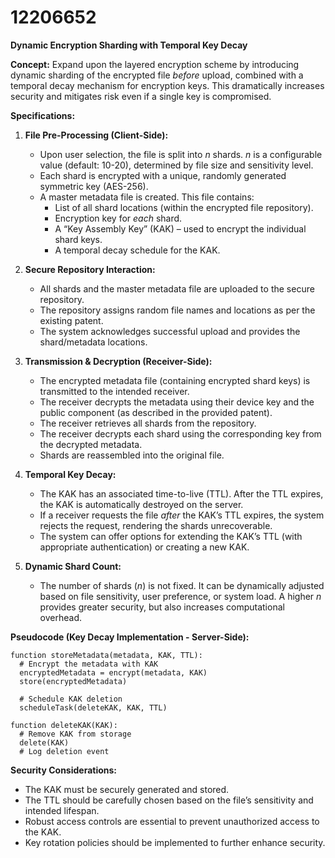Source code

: # 12206652

**Dynamic Encryption Sharding with Temporal Key Decay**

**Concept:** Expand upon the layered encryption scheme by introducing dynamic sharding of the encrypted file *before* upload, combined with a temporal decay mechanism for encryption keys. This dramatically increases security and mitigates risk even if a single key is compromised.

**Specifications:**

1.  **File Pre-Processing (Client-Side):**
    *   Upon user selection, the file is split into *n* shards. *n* is a configurable value (default: 10-20), determined by file size and sensitivity level.
    *   Each shard is encrypted with a unique, randomly generated symmetric key (AES-256).
    *   A master metadata file is created. This file contains:
        *   List of all shard locations (within the encrypted file repository).
        *   Encryption key for *each* shard.
        *   A “Key Assembly Key” (KAK) – used to encrypt the individual shard keys.
        *   A temporal decay schedule for the KAK.

2.  **Secure Repository Interaction:**
    *   All shards and the master metadata file are uploaded to the secure repository.
    *   The repository assigns random file names and locations as per the existing patent.
    *   The system acknowledges successful upload and provides the shard/metadata locations.

3.  **Transmission & Decryption (Receiver-Side):**
    *   The encrypted metadata file (containing encrypted shard keys) is transmitted to the intended receiver.
    *   The receiver decrypts the metadata using their device key and the public component (as described in the provided patent).
    *   The receiver retrieves all shards from the repository.
    *   The receiver decrypts each shard using the corresponding key from the decrypted metadata.
    *   Shards are reassembled into the original file.

4.  **Temporal Key Decay:**
    *   The KAK has an associated time-to-live (TTL). After the TTL expires, the KAK is automatically destroyed on the server.
    *   If a receiver requests the file *after* the KAK’s TTL expires, the system rejects the request, rendering the shards unrecoverable.
    *   The system can offer options for extending the KAK’s TTL (with appropriate authentication) or creating a new KAK.

5.  **Dynamic Shard Count:**
    *   The number of shards (*n*) is not fixed. It can be dynamically adjusted based on file sensitivity, user preference, or system load. A higher *n* provides greater security, but also increases computational overhead.

**Pseudocode (Key Decay Implementation - Server-Side):**

```
function storeMetadata(metadata, KAK, TTL):
  # Encrypt the metadata with KAK
  encryptedMetadata = encrypt(metadata, KAK)
  store(encryptedMetadata)

  # Schedule KAK deletion
  scheduleTask(deleteKAK, KAK, TTL)

function deleteKAK(KAK):
  # Remove KAK from storage
  delete(KAK)
  # Log deletion event
```

**Security Considerations:**

*   The KAK must be securely generated and stored.
*   The TTL should be carefully chosen based on the file’s sensitivity and intended lifespan.
*   Robust access controls are essential to prevent unauthorized access to the KAK.
*   Key rotation policies should be implemented to further enhance security.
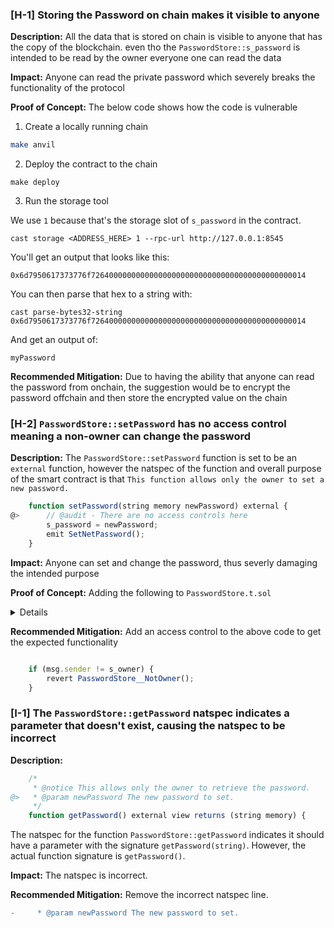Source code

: ### [H-1] Storing the Password on chain makes it visible to anyone

**Description:** All the data that is stored on chain is visible to anyone that has the copy of the blockchain. even tho the `PasswordStore::s_password` is intended to be read by the owner everyone one can read the data

**Impact:** Anyone can read the private password which severely breaks the functionality of the protocol

**Proof of Concept:**
The below code shows how the code is vulnerable

1. Create a locally running chain

```bash
make anvil
```

2. Deploy the contract to the chain

```
make deploy
```

3. Run the storage tool

We use `1` because that's the storage slot of `s_password` in the contract.

```
cast storage <ADDRESS_HERE> 1 --rpc-url http://127.0.0.1:8545
```

You'll get an output that looks like this:

`0x6d7950617373776f726400000000000000000000000000000000000000000014`

You can then parse that hex to a string with:

```
cast parse-bytes32-string 0x6d7950617373776f726400000000000000000000000000000000000000000014
```

And get an output of:

```
myPassword
```

**Recommended Mitigation:**
Due to having the ability that anyone can read the password from onchain, the suggestion would be to encrypt the password offchain and then store the encrypted value on the chain

### [H-2] `PasswordStore::setPassword` has no access control meaning a non-owner can change the password

**Description:** The `PasswordStore::setPassword` function is set to be an `external` function, however the natspec of the function and overall purpose of the smart contract is that `This function allows only the owner to set a new password.`

```javascript
    function setPassword(string memory newPassword) external {
@>      // @audit - There are no access controls here
        s_password = newPassword;
        emit SetNetPassword();
    }
```

**Impact:** Anyone can set and change the password, thus severly damaging the intended purpose

**Proof of Concept:** Adding the following to `PasswordStore.t.sol`

<details>

```javascript

    function test_anyone_can_change_Password(address randomAddress) public {
        vm.assume(randomAddress != owner);
        vm.prank(randomAddress);
        string memory newPassword = "myNewPassword";
        passwordStore.setPassword(newPassword);

        vm.prank(owner);
        string memory actualPassword = passwordStore.getPassword();
        assertEq(actualPassword, newPassword);
    }
```

</details>

**Recommended Mitigation:** Add an access control to the above code to get the expected functionality

```javascript

    if (msg.sender != s_owner) {
        revert PasswordStore__NotOwner();
    }

```

### [I-1] The `PasswordStore::getPassword` natspec indicates a parameter that doesn't exist, causing the natspec to be incorrect

**Description:**

```javascript
    /*
     * @notice This allows only the owner to retrieve the password.
@>   * @param newPassword The new password to set.
     */
    function getPassword() external view returns (string memory) {
```

The natspec for the function `PasswordStore::getPassword` indicates it should have a parameter with the signature `getPassword(string)`. However, the actual function signature is `getPassword()`.

**Impact:** The natspec is incorrect.

**Recommended Mitigation:** Remove the incorrect natspec line.

```diff
-     * @param newPassword The new password to set.
```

### What is required
Everything in the material except the pictures should be output verbatim.

### Finished exercise
Source code

: # 12206652

**Dynamic Encryption Sharding with Temporal Key Decay**

**Concept:** Expand upon the layered encryption scheme by introducing dynamic sharding of the encrypted file *before* upload, combined with a temporal decay mechanism for encryption keys. This dramatically increases security and mitigates risk even if a single key is compromised.

**Specifications:**

1.  **File Pre-Processing (Client-Side):**
    *   Upon user selection, the file is split into *n* shards. *n* is a configurable value (default: 10-20), determined by file size and sensitivity level.
    *   Each shard is encrypted with a unique, randomly generated symmetric key (AES-256).
    *   A master metadata file is created. This file contains:
        *   List of all shard locations (within the encrypted file repository).
        *   Encryption key for *each* shard.
        *   A “Key Assembly Key” (KAK) – used to encrypt the individual shard keys.
        *   A temporal decay schedule for the KAK.

2.  **Secure Repository Interaction:**
    *   All shards and the master metadata file are uploaded to the secure repository.
    *   The repository assigns random file names and locations as per the existing patent.
    *   The system acknowledges successful upload and provides the shard/metadata locations.

3.  **Transmission & Decryption (Receiver-Side):**
    *   The encrypted metadata file (containing encrypted shard keys) is transmitted to the intended receiver.
    *   The receiver decrypts the metadata using their device key and the public component (as described in the provided patent).
    *   The receiver retrieves all shards from the repository.
    *   The receiver decrypts each shard using the corresponding key from the decrypted metadata.
    *   Shards are reassembled into the original file.

4.  **Temporal Key Decay:**
    *   The KAK has an associated time-to-live (TTL). After the TTL expires, the KAK is automatically destroyed on the server.
    *   If a receiver requests the file *after* the KAK’s TTL expires, the system rejects the request, rendering the shards unrecoverable.
    *   The system can offer options for extending the KAK’s TTL (with appropriate authentication) or creating a new KAK.

5.  **Dynamic Shard Count:**
    *   The number of shards (*n*) is not fixed. It can be dynamically adjusted based on file sensitivity, user preference, or system load. A higher *n* provides greater security, but also increases computational overhead.

**Pseudocode (Key Decay Implementation - Server-Side):**

```
function storeMetadata(metadata, KAK, TTL):
  # Encrypt the metadata with KAK
  encryptedMetadata = encrypt(metadata, KAK)
  store(encryptedMetadata)

  # Schedule KAK deletion
  scheduleTask(deleteKAK, KAK, TTL)

function deleteKAK(KAK):
  # Remove KAK from storage
  delete(KAK)
  # Log deletion event
```

**Security Considerations:**

*   The KAK must be securely generated and stored.
*   The TTL should be carefully chosen based on the file’s sensitivity and intended lifespan.
*   Robust access controls are essential to prevent unauthorized access to the KAK.
*   Key rotation policies should be implemented to further enhance security.
Source code

: ### [H-1] Storing the Password on chain makes it visible to anyone

**Description:** All the data that is stored on chain is visible to anyone that has the copy of the blockchain. even tho the `PasswordStore::s_password` is intended to be read by the owner everyone one can read the data

**Impact:** Anyone can read the private password which severely breaks the functionality of the protocol

**Proof of Concept:**
The below code shows how the code is vulnerable

1. Create a locally running chain

```bash
make anvil
```

2. Deploy the contract to the chain

```
make deploy
```

3. Run the storage tool

We use `1` because that's the storage slot of `s_password` in the contract.

```
cast storage <ADDRESS_HERE> 1 --rpc-url http://127.0.0.1:8545
```

You'll get an output that looks like this:

`0x6d7950617373776f726400000000000000000000000000000000000000000014`

You can then parse that hex to a string with:

```
cast parse-bytes32-string 0x6d7950617373776f726400000000000000000000000000000000000000000014
```

And get an output of:

```
myPassword
```

**Recommended Mitigation:**
Due to having the ability that anyone can read the password from onchain, the suggestion would be to encrypt the password offchain and then store the encrypted value on the chain

### [H-2] `PasswordStore::setPassword` has no access control meaning a non-owner can change the password

**Description:** The `PasswordStore::setPassword` function is set to be an `external` function, however the natspec of the function and overall purpose of the smart contract is that `This function allows only the owner to set a new password.`

```javascript
    function setPassword(string memory newPassword) external {
@>      // @audit - There are no access controls here
        s_password = newPassword;
        emit SetNetPassword();
    }
```

**Impact:** Anyone can set and change the password, thus severly damaging the intended purpose

**Proof of Concept:** Adding the following to `PasswordStore.t.sol`

<details>

```javascript

    function test_anyone_can_change_Password(address randomAddress) public {
        vm.assume(randomAddress != owner);
        vm.prank(randomAddress);
        string memory newPassword = "myNewPassword";
        passwordStore.setPassword(newPassword);

        vm.prank(owner);
        string memory actualPassword = passwordStore.getPassword();
        assertEq(actualPassword, newPassword);
    }
```

</details>

**Recommended Mitigation:** Add an access control to the above code to get the expected functionality

```javascript

    if (msg.sender != s_owner) {
        revert PasswordStore__NotOwner();
    }

```

### [I-1] The `PasswordStore::getPassword` natspec indicates a parameter that doesn't exist, causing the natspec to be incorrect

**Description:**

```javascript
    /*
     * @notice This allows only the owner to retrieve the password.
@>   * @param newPassword The new password to set.
     */
    function getPassword() external view returns (string memory) {
```

The natspec for the function `PasswordStore::getPassword` indicates it should have a parameter with the signature `getPassword(string)`. However, the actual function signature is `getPassword()`.

**Impact:** The natspec is incorrect.

**Recommended Mitigation:** Remove the incorrect natspec line.

```diff
-     * @param newPassword The new password to set.
```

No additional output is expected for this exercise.